Und so ist „Antiserum“ zwar nicht so schwierig, wie man zunächst vielleicht denken konnte, aber in der langen Reihe der CREMATORY-Diskographie auch kein Album, welches besonders positiv herausstechen könnte. Woran liegt das? Vermutlich daran, dass man aufgrund des EBM-Charakters diverser Songs bei den anderen Liedern auf Nummer sicher gegangen ist. Selten trifft man auf Geschwindigkeitswechsel, die einige Dynamik hätten einbringen können, die Strukturen sind auch eher einfach gehalten, was alleine schon die Spielzeit der zehn Lieder (plus Intro) zeigt. Ballast wird nicht mitgeschleppt, weder unnötiger noch nötiger, was gut sein kann, aber nicht muss. Sicherlich, es birgt ein gewisses Risiko und genau dieses haben CREMATORY, die sich laut dem Info „vor keinem internationalen Vergleich fürchten müssen“, gekonnt vermieden. Die Frage ist einfach, ob man sich als langjähriger Fan damit zufrieden stellen lässt und was potentielle Neukunden dazu sagen.
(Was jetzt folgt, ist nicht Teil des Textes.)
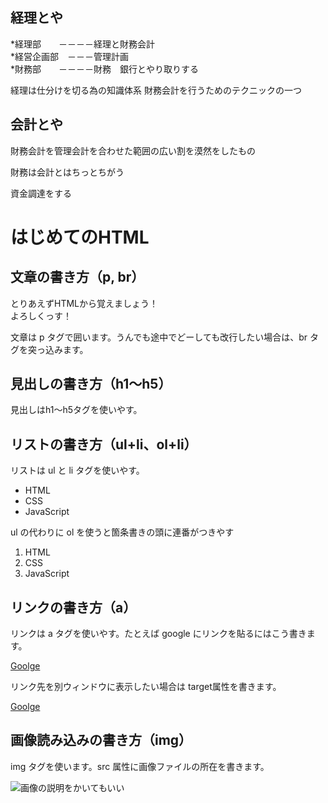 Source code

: ## 経理とや

*経理部　　－－－－経理と財務会計  
*経営企画部　－－－管理計画  
*財務部　　－－－－財務　銀行とやり取りする


経理は仕分けを切る為の知識体系
財務会計を行うためのテクニックの一つ

## 会計とや

財務会計を管理会計を合わせた範囲の広い割を漠然をしたもの

財務は会計とはちっとちがう

資金調達をする

# はじめてのHTML

## 文章の書き方（p, br）

とりあえずHTMLから覚えましょう！  
よろしくっす！

文章は p タグで囲います。うんでも途中でどーしても改行したい場合は、br タグを突っ込みます。

## 見出しの書き方（h1～h5）

見出しはh1～h5タグを使いやす。

## リストの書き方（ul+li、ol+li）

リストは ul と li タグを使いやす。

- HTML
- CSS
- JavaScript

ul の代わりに ol を使うと箇条書きの頭に連番がつきやす

1. HTML
2. CSS
3. JavaScript

## リンクの書き方（a）

リンクは a タグを使いやす。たとえば google にリンクを貼るにはこう書きます。

[Goolge](http://www.google.com)

リンク先を別ウィンドウに表示したい場合は target属性を書きます。

<a href="http://www.google.com" target="_blank">Goolge</a>

## 画像読み込みの書き方（img）

img タグを使います。src 属性に画像ファイルの所在を書きます。

![画像の説明をかいてもいい](http://image2.30min.jp/30min/tweet/4781/129781.jpg)


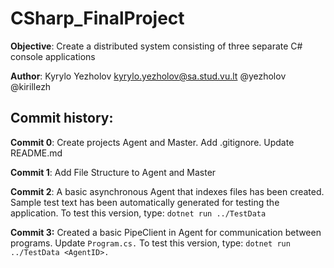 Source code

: # CSharp_FinalProject

**Objective**: Create a distributed system consisting of three separate C# console applications

**Author**: Kyrylo Yezholov <kyrylo.yezholov@sa.stud.vu.lt> @yezholov @kirillezh

## Commit history:

**Commit 0**: Create projects Agent and Master. Add .gitignore. Update README.md

**Commit 1**: Add File Structure to Agent and Master

**Commit 2**: A basic asynchronous Agent that indexes files has been created. Sample test text has been automatically generated for testing the application. To test this version, type: `dotnet run ../TestData`

**Commit 3:** Created a basic PipeClient in Agent for communication between programs. Update `Program.cs.` To test this version, type: `dotnet run ../TestData <AgentID>.`
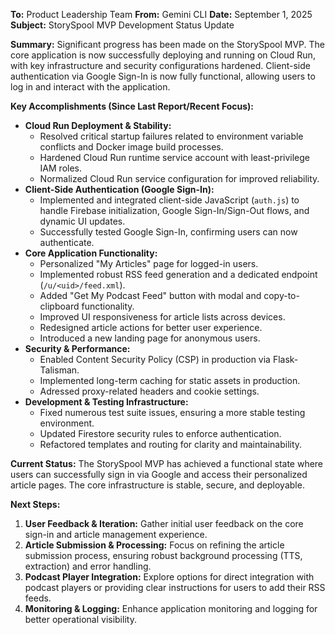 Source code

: **To:** Product Leadership Team
**From:** Gemini CLI
**Date:** September 1, 2025
**Subject:** StorySpool MVP Development Status Update

**Summary:**
Significant progress has been made on the StorySpool MVP. The core application is now successfully deploying and running on Cloud Run, with key infrastructure and security configurations hardened. Client-side authentication via Google Sign-In is now fully functional, allowing users to log in and interact with the application.

**Key Accomplishments (Since Last Report/Recent Focus):**

*   **Cloud Run Deployment & Stability:**
    *   Resolved critical startup failures related to environment variable conflicts and Docker image build processes.
    *   Hardened Cloud Run runtime service account with least-privilege IAM roles.
    *   Normalized Cloud Run service configuration for improved reliability.
*   **Client-Side Authentication (Google Sign-In):**
    *   Implemented and integrated client-side JavaScript (`auth.js`) to handle Firebase initialization, Google Sign-In/Sign-Out flows, and dynamic UI updates.
    *   Successfully tested Google Sign-In, confirming users can now authenticate.
*   **Core Application Functionality:**
    *   Personalized "My Articles" page for logged-in users.
    *   Implemented robust RSS feed generation and a dedicated endpoint (`/u/<uid>/feed.xml`).
    *   Added "Get My Podcast Feed" button with modal and copy-to-clipboard functionality.
    *   Improved UI responsiveness for article lists across devices.
    *   Redesigned article actions for better user experience.
    *   Introduced a new landing page for anonymous users.
*   **Security & Performance:**
    *   Enabled Content Security Policy (CSP) in production via Flask-Talisman.
    *   Implemented long-term caching for static assets in production.
    *   Adressed proxy-related headers and cookie settings.
*   **Development & Testing Infrastructure:**
    *   Fixed numerous test suite issues, ensuring a more stable testing environment.
    *   Updated Firestore security rules to enforce authentication.
    *   Refactored templates and routing for clarity and maintainability.

**Current Status:**
The StorySpool MVP has achieved a functional state where users can successfully sign in via Google and access their personalized article pages. The core infrastructure is stable, secure, and deployable.

**Next Steps:**

1.  **User Feedback & Iteration:** Gather initial user feedback on the core sign-in and article management experience.
2.  **Article Submission & Processing:** Focus on refining the article submission process, ensuring robust background processing (TTS, extraction) and error handling.
3.  **Podcast Player Integration:** Explore options for direct integration with podcast players or providing clear instructions for users to add their RSS feeds.
4.  **Monitoring & Logging:** Enhance application monitoring and logging for better operational visibility.
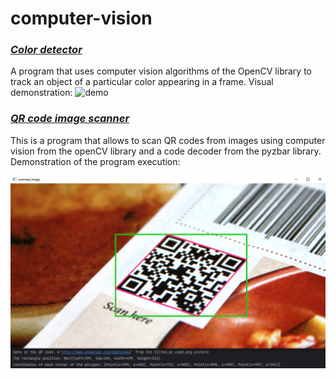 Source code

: # computer-vision

### ***[Color detector](Color_detector/color_detector.py)***
A program that uses computer vision algorithms of the OpenCV library to track an object of a particular color appearing in a frame. Visual demonstration:
![demo](Color_detector/demonstration.gif)

### ***[QR code image scanner](QR_code_image_scanner/qr_code_image_scanner.py)***
This is a program that allows to scan QR codes from images using computer vision from the openCV library and a code decoder from the pyzbar library. Demonstration of the program execution:

![demo](QR_code_image_scanner/QR_image_scanner_demo.png)
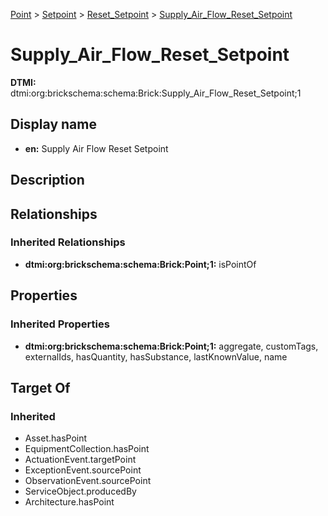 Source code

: [Point](../../../Point.md) > [Setpoint](../../Setpoint.md) > [Reset_Setpoint](../Reset_Setpoint.md) > [Supply_Air_Flow_Reset_Setpoint](.)
# Supply_Air_Flow_Reset_Setpoint
**DTMI:** dtmi:org:brickschema:schema:Brick:Supply_Air_Flow_Reset_Setpoint;1
## Display name
- **en:** Supply Air Flow Reset Setpoint
## Description
## Relationships
### Inherited Relationships
* **dtmi:org:brickschema:schema:Brick:Point;1:** isPointOf
## Properties
### Inherited Properties
* **dtmi:org:brickschema:schema:Brick:Point;1:** aggregate, customTags, externalIds, hasQuantity, hasSubstance, lastKnownValue, name
## Target Of
### Inherited
* Asset.hasPoint
* EquipmentCollection.hasPoint
* ActuationEvent.targetPoint
* ExceptionEvent.sourcePoint
* ObservationEvent.sourcePoint
* ServiceObject.producedBy
* Architecture.hasPoint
Es wäre zu hart, der Band zu attestieren, irgendwo in den letzten zweieinhalb Jahrzehnten stehen geblieben zu sein. Alleine die gut eingeflochtenen Elektroarrangements zeigen, dass sie durchaus gewillt sind, ihrem Sound eine neue Farbe zu verleihen. Bedingt gelingt das auch und auch sonst ist das restliche Material ja auch nicht schlecht, aber eben auch nicht der große Wurf. Gerade wenn man EBM und Gothic (Metal) gleichermaßen etwas abgewinnen kann, wird man sicher einige Freude an „Antiserum“ haben, für alle anderen bleibt ein solides Album, welches ebenso wie viele andere Platten von CREMATORY gute und weniger gute Augenblicke hat.
Wertung: 7 / 10
Aha, Crematory bekommt also 7 Punkte… Gab’s wohl keinen Operngesang?